After U.S regulators rejected the Winklevoss twins' demand for a Bitcoin Exchange Traded Fund (ETF), the crypto once more shows its resiliency and hardiness, staying above US$8,000.
On March 10 last year, the Securities Exchange Commission (SEC) rejected the Winklevoss Bitcoin Trust petition to freely commerce the first ever Bitcoin ETF. Nevertheless, the SEC, therefore, has given petition seeking a proper review of the denial.
Recently, from the second review that happened on July 26 last week, the SEC once again denied the listing of Bitcoin ETF. In case approved, the ETF would have been listed/traded on the Bats BZX, Inc. Exchange.

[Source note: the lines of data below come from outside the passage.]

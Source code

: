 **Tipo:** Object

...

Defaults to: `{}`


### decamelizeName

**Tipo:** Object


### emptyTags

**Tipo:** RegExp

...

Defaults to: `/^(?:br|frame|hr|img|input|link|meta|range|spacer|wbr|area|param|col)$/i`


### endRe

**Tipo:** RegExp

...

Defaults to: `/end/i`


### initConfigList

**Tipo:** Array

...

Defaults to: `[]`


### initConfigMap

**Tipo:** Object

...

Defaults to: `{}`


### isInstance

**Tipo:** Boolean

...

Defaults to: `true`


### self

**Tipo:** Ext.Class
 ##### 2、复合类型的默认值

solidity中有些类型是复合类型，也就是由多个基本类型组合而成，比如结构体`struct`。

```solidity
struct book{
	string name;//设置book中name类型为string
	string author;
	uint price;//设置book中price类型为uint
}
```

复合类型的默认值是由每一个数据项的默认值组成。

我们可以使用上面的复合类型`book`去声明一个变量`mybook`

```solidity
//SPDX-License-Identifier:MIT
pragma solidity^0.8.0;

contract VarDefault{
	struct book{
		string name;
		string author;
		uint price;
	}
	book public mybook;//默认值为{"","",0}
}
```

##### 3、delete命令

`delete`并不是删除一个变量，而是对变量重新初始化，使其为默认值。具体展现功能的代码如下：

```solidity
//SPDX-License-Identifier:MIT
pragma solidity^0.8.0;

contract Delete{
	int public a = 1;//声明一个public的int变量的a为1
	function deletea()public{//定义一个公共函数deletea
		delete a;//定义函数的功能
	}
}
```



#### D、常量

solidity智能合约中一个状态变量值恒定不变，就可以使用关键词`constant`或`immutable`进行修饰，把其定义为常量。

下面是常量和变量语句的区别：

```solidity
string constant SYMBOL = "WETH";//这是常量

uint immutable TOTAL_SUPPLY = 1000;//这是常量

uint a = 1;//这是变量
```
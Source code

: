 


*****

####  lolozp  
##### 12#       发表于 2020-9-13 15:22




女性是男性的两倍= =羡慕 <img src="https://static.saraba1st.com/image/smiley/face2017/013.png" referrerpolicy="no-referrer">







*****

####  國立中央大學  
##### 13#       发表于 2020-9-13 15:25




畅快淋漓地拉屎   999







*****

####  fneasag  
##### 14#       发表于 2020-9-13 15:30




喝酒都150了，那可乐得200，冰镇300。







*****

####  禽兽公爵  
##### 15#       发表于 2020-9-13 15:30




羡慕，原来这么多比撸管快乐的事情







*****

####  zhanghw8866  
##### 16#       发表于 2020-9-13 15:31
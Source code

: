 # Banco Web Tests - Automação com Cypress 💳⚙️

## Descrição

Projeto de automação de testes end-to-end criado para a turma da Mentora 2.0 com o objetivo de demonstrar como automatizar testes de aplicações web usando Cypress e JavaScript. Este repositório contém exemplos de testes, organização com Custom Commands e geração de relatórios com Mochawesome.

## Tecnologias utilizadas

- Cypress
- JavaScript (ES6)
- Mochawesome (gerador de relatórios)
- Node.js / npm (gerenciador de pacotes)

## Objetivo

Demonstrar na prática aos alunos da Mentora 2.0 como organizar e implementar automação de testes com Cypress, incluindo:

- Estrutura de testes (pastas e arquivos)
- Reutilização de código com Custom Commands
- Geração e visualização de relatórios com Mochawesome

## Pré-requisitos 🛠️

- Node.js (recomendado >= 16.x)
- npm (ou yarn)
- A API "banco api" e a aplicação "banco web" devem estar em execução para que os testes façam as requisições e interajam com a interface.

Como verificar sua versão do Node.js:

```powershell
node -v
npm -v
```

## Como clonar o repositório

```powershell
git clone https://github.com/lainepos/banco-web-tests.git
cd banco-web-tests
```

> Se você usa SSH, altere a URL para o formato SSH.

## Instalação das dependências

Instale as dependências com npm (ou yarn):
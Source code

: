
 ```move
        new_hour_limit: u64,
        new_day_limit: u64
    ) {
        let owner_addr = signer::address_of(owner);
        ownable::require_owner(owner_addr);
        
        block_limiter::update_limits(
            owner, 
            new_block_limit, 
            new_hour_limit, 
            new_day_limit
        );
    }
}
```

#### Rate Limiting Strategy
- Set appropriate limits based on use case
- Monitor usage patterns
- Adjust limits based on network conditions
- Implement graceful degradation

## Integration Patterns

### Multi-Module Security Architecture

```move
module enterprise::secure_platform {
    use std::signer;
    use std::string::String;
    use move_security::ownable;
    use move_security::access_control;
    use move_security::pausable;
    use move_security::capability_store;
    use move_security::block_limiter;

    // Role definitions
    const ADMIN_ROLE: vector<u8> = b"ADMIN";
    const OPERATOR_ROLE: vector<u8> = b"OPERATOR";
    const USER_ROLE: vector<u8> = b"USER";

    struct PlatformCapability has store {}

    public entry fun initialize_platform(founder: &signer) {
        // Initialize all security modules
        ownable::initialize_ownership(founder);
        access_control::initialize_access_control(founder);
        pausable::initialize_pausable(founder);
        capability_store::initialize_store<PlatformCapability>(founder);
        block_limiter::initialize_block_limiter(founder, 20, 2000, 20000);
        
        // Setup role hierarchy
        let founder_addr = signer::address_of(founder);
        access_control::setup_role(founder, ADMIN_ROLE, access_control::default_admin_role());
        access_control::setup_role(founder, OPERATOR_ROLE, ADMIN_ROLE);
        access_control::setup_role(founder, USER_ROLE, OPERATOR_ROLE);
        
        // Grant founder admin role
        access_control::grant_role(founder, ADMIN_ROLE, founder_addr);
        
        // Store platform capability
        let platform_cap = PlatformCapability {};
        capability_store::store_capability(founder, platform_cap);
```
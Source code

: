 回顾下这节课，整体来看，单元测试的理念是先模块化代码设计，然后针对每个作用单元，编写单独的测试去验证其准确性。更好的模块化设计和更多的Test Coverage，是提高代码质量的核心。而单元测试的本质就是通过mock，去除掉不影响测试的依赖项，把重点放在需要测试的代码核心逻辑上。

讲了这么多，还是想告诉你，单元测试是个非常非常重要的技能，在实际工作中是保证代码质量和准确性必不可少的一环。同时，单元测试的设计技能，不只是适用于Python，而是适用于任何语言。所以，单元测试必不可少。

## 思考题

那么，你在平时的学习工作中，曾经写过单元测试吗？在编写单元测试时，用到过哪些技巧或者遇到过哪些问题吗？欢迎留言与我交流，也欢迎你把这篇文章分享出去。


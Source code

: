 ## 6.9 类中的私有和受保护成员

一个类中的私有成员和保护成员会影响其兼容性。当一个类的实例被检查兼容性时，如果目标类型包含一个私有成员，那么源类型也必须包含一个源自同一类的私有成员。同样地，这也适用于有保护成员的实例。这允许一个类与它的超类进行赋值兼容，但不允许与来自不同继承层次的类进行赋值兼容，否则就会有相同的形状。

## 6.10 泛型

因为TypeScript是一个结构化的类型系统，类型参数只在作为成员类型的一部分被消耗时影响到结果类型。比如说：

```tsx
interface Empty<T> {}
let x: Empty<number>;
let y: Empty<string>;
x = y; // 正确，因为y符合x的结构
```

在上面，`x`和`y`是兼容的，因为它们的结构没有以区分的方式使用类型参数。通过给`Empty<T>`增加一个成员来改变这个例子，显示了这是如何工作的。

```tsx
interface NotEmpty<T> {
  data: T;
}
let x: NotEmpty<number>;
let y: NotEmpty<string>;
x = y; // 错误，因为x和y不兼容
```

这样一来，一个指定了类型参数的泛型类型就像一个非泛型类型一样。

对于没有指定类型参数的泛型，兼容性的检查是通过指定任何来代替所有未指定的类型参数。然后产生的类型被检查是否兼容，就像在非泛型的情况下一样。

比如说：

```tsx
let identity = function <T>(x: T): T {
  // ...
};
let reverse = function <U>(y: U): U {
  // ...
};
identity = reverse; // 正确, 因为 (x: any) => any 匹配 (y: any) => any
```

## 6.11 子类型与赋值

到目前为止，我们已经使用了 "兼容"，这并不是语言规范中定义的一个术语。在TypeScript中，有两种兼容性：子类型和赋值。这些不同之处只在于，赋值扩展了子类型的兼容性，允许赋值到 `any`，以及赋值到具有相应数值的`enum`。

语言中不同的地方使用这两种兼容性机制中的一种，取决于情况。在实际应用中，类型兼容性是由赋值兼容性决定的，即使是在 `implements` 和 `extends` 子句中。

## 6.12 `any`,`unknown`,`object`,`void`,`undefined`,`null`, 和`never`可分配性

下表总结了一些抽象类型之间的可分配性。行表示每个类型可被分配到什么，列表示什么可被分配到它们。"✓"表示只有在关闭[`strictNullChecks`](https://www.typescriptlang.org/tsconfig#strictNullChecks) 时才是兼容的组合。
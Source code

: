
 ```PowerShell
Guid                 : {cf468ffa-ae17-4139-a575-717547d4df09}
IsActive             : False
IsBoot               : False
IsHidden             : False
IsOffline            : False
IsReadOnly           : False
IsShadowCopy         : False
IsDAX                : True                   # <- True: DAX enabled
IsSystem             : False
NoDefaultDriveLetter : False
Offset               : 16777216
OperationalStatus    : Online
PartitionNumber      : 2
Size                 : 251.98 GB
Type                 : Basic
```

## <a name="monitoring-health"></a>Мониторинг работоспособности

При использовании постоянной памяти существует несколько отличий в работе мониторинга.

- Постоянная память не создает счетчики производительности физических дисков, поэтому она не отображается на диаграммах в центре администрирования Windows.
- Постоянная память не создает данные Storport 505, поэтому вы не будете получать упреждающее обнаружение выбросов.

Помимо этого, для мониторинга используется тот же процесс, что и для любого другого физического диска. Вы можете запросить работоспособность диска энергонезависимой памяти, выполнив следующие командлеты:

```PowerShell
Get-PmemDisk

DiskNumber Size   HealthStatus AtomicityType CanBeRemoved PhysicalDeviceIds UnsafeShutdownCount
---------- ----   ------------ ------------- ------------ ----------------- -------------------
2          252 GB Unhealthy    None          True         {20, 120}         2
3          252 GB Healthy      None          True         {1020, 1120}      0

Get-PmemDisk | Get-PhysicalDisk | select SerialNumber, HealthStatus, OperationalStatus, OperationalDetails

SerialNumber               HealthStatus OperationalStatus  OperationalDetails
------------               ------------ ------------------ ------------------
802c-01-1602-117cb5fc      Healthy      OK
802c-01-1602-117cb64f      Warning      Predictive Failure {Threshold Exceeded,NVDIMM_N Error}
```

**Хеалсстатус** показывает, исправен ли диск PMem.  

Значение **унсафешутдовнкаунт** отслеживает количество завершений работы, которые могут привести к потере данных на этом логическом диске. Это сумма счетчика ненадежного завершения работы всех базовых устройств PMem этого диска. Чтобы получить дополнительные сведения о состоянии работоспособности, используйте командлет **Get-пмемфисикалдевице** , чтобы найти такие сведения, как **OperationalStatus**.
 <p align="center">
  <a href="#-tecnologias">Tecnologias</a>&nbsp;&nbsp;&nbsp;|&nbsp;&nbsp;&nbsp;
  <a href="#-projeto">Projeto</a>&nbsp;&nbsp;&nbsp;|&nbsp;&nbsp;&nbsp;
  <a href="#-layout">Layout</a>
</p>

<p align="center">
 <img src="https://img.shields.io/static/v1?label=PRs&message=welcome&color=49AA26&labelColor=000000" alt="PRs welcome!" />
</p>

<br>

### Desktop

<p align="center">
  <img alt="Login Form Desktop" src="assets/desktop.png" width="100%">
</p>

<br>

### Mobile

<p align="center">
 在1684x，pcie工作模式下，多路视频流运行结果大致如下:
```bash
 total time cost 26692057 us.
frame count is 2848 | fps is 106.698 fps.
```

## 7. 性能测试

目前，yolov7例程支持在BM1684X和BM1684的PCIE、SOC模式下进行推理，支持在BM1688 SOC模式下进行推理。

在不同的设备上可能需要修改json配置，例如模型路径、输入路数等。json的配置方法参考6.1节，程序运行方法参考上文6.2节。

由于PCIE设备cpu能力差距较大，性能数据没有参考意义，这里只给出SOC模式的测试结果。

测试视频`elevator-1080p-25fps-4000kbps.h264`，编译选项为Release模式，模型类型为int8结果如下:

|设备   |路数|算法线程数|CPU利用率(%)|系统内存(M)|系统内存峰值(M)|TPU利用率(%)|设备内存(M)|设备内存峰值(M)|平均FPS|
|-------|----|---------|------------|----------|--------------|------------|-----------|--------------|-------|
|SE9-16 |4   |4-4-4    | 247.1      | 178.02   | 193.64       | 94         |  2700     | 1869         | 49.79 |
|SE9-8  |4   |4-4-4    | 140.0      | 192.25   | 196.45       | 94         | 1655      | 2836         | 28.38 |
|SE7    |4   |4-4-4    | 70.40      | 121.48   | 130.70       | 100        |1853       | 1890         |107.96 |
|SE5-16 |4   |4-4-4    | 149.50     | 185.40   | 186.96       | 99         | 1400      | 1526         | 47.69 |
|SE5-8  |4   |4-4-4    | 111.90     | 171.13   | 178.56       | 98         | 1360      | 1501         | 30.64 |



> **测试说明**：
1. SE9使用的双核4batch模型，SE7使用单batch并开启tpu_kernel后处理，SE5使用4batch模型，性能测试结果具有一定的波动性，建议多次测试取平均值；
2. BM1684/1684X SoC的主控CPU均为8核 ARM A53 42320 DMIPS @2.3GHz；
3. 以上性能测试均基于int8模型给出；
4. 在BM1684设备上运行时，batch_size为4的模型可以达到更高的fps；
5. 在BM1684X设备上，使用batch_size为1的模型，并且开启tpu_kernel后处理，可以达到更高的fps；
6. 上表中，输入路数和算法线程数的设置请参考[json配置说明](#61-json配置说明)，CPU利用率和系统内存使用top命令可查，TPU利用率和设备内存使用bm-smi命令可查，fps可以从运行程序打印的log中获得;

As a quick reaction to the SEC denial, Bitcoin's price dropped, shutting off the trading day at US$7,951. Nonetheless, on a day after, the crypto highly diminished its losses, returning back to a lofty of US$8,262.
Particularly, the SEC rejection shows a great repulse for Bitcoin's maniacs and investors. A lot of people hoped that the SEC's approval of a Bitcoin ETF could have activated a major bull run. In fact, Tom Alford, crypto expert & a trader, properly conducted a study and concluded that had it been for the Bitcoin ETF approval, the price of BTC could have soared by 500%.
The SEC largely based its disapproval on Act Section 6(b)(5), that wants that the rules of a national security exchange be immediately made so as to control manipulative and hokey-pokey acts and practices and also to maximumly secure investors and the public interest at large.
That said, the SEC rejection wasn't unanimous (3-1). Becoming the first time in history, an SEC commissioner announced herself publicly to be more sympathetic to BTC.
Actually, not harmonising in opinion with the ETF rejection, Hester Peirce affirms that Winklevoss' demand does fully satisfy Act section 6, and revealed:
“I am concerned that the Commission’s approach undermines investor protection by precluding greater institutionalization of the bitcoin market. […] More generally, the Commission’s interpretation and application of the statutory standard sends a strong signal that innovation is unwelcome in our markets, a signal that may have effects far beyond the fate of bitcoin ETPs.”
Chris Concannon, president and COO of Cboe, while reacting on Hester's statement, wrote:
“We are reviewing both the Commission’s notice and Commissioner Peirce’s dissent with interest.”
What's up next? A Bitcoin ETF is improbable as long as its occurrence is in the SEC's domain. Though for the majority of the cryptocurrency world, as Reddit user AsarJoe laid down clearly, Bitcoin doesn't require the approval of the SEC or any other regulator to effectively operate or even prosper.